タイ人気質から学ぶタイ生活のコツ 生ア邦彦 OVTA国際アドバイザー

1. はじめに

 2002年春に、私はJICAのシニア海外ボランティア募集に応募して、約1年間(2003年)タイのある王立大学工学部で研究アドバイザーとして勤務しました。タイの大学に関心をお持ちの方々に、私の勤務経験を述べ、タイの大学の教職員・学生の気質他から、タイでの生活のヒントを得て頂きたいと思います。

2. タイの大学の大まかな説明

 タイの大学の学制に関する詳しい説明はOVTAホームページの「OVTA各国・地域情報データベース」等をお読み下さい。ここでは、本稿の説明に必要な最低限の情報を記します。

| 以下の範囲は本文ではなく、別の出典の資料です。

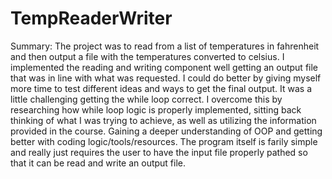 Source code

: # TempReaderWriter

Summary: The project was to read from a list of temperatures in fahrenheit and then output a file with the temperatures converted to celsius. 
I implemented the reading and writing component well getting an output file that was in line with what was requested.
I could do better by giving myself more time to test different ideas and ways to get the final output.
It was a little challenging getting the while loop correct. I overcome this by researching how while loop logic is properly implemented, sitting back thinking of what I was trying to achieve, as well as utilizing the information provided in the course.
Gaining a deeper understanding of OOP and getting better with coding logic/tools/resources.
The program itself is farily simple and really just requires the user to have the input file properly pathed so that it can be read and write an output file.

 日本の4年制大学に相当するタイの大学は、大学、旧高等専門学校が昇格したラーチャモンコン技術大学、旧教育大学が総合大学化したラーチャパッド地域総合大学の3系統あります。いずれも、制度上は大学院を設置できます。

 タイの大学は2学期制(5月〜9月、11月〜3月)です。長期休みには社会人向けの公開授業が実施されます。

 タイの大学生は3月に卒業時期を迎えますが、王室の関係者(皇太子、王女等)から、一人一人直接、卒業証書を授与されますので、王室の日程にあわせて、大学ごとに卒業式の日程が異なります。従って、卒業生はいったん社会に出てから、後で卒業式に参列して卒業証書を貰います。卒業式が次の年になることがあります。

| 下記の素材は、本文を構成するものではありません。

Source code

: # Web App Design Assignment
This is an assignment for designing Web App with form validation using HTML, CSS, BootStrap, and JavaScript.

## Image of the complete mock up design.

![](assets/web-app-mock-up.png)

 タイの大学教官の職位は、日本の大学に対応させると、講師、助教授、準教授、教授の4段階あります。タイの準教授は日本の教授に相当します。タイの大学では教授の肩書きをもつ人は極めて少なく、多くの大学の学長は準教授です。教授になると、定年後も教授の肩書きで大学内に教授室を与えられます。

 女性の教官が多いのもタイの大学の特徴です。工学部でも女性の教官が約半数を占めます。女子学生も30%前後在籍しています。女性の社会進出は日本より進んでいます。

3. タイの大学卒業生はエリート

 日本では大学進学率が1970年代に20パーセントを超えて大衆化しました(2005年度の大学進学率は約45%)。そのためか、大学生がエリートの卵という意識がなくなっています。ところが、タイの大学進学率は10%程度といわれていて、大学卒業生はタイの社会でエリートとして処遇されます。大学生もその認識を持って学び、家族、親戚が学生生活を支援します。

4. タイの大学生気質

 タイの大学生はエリートと述べましたが、授業を受ける態度や、学生生活ぶりを見ると、日本のいまの大学生と余り変ら無い印象です。

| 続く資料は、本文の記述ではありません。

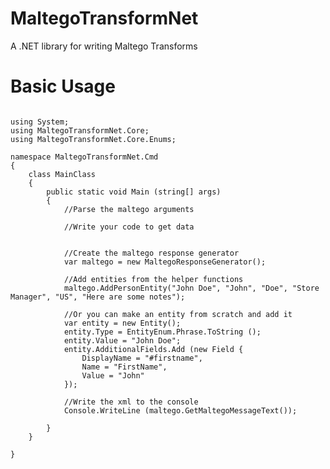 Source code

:# MaltegoTransformNet
A .NET library for writing Maltego Transforms

# Basic Usage
<pre>
<code>
using System;
using MaltegoTransformNet.Core;
using MaltegoTransformNet.Core.Enums;

namespace MaltegoTransformNet.Cmd
{
	class MainClass
	{
		public static void Main (string[] args)
		{
			//Parse the maltego arguments

			//Write your code to get data


			//Create the maltego response generator
			var maltego = new MaltegoResponseGenerator();

			//Add entities from the helper functions
			maltego.AddPersonEntity("John Doe", "John", "Doe", "Store Manager", "US", "Here are some notes");

			//Or you can make an entity from scratch and add it
			var entity = new Entity();
			entity.Type = EntityEnum.Phrase.ToString ();
			entity.Value = "John Doe";
			entity.AdditionalFields.Add (new Field {
				DisplayName = "#firstname",
				Name = "FirstName",
				Value = "John"
			});

			//Write the xml to the console
			Console.WriteLine (maltego.GetMaltegoMessageText());

		}
	}

}
</code>
</pre>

 日本の大学生と大きく異なる点をあげると、アルバイトの機会が少ない事でしょう。

 コンビニやスーパーの店員等の仕事を大学生がパートタイムでする機会が少ないのです。まだ、タイでは失業率が高く、学生にパートタイムの仕事が回ってきません。

 タイの大学生は日本の一部の大学生のようにアルバイトに精を出して学業がおろそかになることはありません。勉強する学生は授業をサボることも無く一生懸命勉強します。もちろん、授業をサボって遊ぶ学生もいます。私の勤務した大学では、2割程度の学生が留年している印象を受けました。

 学生達は通学に100CCクラスのバイクを利用します。2、3人乗りのバイクを見かけます。自転車を使う学生は少ないのです。もちろん、高級外車を乗りまわす金持ち学生もいます。

 工学部電気系3年生を対象に品質管理とエレクトロニクス関連の講義をしました。講義を始める前に、学科主任の先生から、必ず出席を取って、途中で試験を実施しなさいと忠告されました。それをしないと講義をサボる学生がたくさん出るというのです。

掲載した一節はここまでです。